ABOUT THIS TASK - Copy out precisely the line that holds "For my sanity" and all the lines following it in the data, up to and including the last one, and no others.

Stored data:
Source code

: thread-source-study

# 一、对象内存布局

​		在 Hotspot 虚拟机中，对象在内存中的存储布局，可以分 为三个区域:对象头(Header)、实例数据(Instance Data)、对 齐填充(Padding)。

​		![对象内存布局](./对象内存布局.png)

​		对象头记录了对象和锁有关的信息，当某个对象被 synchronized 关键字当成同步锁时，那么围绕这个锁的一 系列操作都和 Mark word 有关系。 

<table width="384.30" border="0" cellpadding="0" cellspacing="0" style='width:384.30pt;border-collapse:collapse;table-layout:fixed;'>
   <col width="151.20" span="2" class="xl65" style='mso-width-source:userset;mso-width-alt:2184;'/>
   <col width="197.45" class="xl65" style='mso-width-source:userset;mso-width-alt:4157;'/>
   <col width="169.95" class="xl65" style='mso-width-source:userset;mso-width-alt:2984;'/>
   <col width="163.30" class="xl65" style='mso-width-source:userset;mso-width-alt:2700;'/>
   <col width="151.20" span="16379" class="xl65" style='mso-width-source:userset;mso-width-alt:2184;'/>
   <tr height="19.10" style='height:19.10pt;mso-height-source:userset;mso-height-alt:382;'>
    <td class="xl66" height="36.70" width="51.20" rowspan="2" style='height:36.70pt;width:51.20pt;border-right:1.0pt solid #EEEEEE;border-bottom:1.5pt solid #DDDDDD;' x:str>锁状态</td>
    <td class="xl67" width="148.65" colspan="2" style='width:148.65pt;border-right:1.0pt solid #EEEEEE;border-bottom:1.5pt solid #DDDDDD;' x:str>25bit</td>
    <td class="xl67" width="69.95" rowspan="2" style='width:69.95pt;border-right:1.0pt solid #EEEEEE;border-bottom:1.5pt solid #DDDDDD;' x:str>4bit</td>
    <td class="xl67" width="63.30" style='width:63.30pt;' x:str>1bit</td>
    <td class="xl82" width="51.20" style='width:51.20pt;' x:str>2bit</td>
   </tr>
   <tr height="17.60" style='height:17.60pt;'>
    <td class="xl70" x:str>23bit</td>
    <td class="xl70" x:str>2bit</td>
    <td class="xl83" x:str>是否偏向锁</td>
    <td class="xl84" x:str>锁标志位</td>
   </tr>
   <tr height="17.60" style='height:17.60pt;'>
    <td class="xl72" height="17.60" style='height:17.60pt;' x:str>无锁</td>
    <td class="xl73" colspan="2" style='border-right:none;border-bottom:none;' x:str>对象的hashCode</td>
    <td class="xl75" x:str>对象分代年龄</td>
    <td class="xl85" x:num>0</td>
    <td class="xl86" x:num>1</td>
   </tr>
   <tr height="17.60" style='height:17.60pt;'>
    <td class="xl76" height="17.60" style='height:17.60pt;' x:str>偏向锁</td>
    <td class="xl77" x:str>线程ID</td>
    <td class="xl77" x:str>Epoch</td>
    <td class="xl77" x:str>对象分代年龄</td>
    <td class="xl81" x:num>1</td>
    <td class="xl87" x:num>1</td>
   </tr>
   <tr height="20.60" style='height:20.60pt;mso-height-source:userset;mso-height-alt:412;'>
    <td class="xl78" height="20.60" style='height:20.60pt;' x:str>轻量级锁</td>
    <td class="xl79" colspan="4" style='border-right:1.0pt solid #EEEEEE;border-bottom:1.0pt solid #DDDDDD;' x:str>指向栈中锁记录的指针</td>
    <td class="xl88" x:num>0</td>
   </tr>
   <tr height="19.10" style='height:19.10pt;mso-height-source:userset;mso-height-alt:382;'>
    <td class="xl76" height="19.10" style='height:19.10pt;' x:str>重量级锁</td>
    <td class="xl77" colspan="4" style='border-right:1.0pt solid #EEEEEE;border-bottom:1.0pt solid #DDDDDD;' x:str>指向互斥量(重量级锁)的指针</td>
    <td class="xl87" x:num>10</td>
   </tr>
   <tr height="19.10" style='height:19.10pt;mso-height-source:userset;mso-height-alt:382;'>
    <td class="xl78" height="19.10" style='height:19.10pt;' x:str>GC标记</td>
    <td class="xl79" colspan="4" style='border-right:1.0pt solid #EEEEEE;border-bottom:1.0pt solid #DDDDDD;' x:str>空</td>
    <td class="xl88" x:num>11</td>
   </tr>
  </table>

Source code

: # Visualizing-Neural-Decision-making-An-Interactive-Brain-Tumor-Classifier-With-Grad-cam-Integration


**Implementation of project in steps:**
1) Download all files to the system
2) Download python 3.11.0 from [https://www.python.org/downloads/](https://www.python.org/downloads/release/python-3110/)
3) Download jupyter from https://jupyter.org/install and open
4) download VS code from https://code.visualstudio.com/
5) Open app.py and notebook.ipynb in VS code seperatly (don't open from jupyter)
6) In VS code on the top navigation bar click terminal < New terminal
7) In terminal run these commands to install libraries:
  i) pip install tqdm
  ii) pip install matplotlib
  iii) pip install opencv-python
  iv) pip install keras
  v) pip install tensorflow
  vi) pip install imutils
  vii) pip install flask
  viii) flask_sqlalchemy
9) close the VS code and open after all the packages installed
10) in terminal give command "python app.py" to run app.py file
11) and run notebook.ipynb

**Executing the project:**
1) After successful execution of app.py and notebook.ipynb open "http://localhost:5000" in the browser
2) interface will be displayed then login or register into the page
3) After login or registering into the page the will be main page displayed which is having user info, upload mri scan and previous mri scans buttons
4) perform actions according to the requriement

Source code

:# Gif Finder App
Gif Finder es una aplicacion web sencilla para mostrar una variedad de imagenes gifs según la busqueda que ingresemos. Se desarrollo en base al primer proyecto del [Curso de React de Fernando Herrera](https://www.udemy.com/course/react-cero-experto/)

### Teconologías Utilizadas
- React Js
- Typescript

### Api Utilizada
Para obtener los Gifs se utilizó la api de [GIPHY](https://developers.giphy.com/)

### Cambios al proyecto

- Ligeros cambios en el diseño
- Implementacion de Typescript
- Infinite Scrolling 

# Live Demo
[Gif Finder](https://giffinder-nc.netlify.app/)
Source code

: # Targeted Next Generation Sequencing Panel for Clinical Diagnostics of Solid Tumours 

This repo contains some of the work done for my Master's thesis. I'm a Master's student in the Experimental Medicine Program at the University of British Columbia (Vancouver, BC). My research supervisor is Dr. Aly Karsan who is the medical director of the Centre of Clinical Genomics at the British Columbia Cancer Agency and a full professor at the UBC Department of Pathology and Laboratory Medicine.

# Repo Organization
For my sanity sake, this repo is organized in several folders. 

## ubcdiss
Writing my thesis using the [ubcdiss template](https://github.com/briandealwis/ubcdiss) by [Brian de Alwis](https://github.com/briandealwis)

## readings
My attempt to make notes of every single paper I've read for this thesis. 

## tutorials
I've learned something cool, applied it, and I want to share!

EXERCISE RESULT -
For my sanity sake, this repo is organized in several folders. 

## ubcdiss
Writing my thesis using the [ubcdiss template](https://github.com/briandealwis/ubcdiss) by [Brian de Alwis](https://github.com/briandealwis)

## readings
My attempt to make notes of every single paper I've read for this thesis. 

## tutorials
I've learned something cool, applied it, and I want to share!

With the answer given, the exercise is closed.